ParthRaut23-Assignment_4_ydataai

Automated Data Profiling with YData Profiling

Introduction

What is YData Profiling?

In the era of data-driven decision-making, the ability to understand, analyze, and clean data efficiently is crucial. YData Profiling (formerly pandas-profiling) is a powerful open-source Python library that automates exploratory data analysis (EDA) by generating detailed reports on dataset characteristics.

Instead of manually writing numerous lines of code to explore missing values, correlations, distributions, and data quality, YData Profiling simplifies the process with a single command, delivering an interactive, visually rich HTML report

Purpose of YData Profiling

The primary goal of YData Profiling is to streamline the process of understanding datasets before performing complex data analysis or machine learning tasks. It helps users quickly explore datasets without writing extensive code, identify data quality issues such as missing values, duplicates, and outliers, and detect correlations and relationships between variables.

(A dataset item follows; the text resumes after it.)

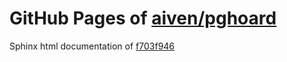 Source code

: GitHub Pages of [aiven/pghoard](https://github.com/aiven/pghoard.git)
===
Sphinx html documentation of [f703f946](https://github.com/aiven/pghoard/tree/f703f9466dc4abd9c310dd4b729601731a2904a0)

Additionally, it enables users to compare datasets to analyze differences over time or between dataset versions. It also provides capabilities for analyzing time-series and big data efficiently while ensuring data privacy and security by detecting sensitive information such as emails, phone numbers, and personal identifiers.

Why Use YData Profiling?

One of the biggest advantages of YData Profiling is its ability to automate insights and generate detailed analysis reports with minimal effort. This drastically reduces the need for manual exploratory data analysis, saving hours of work.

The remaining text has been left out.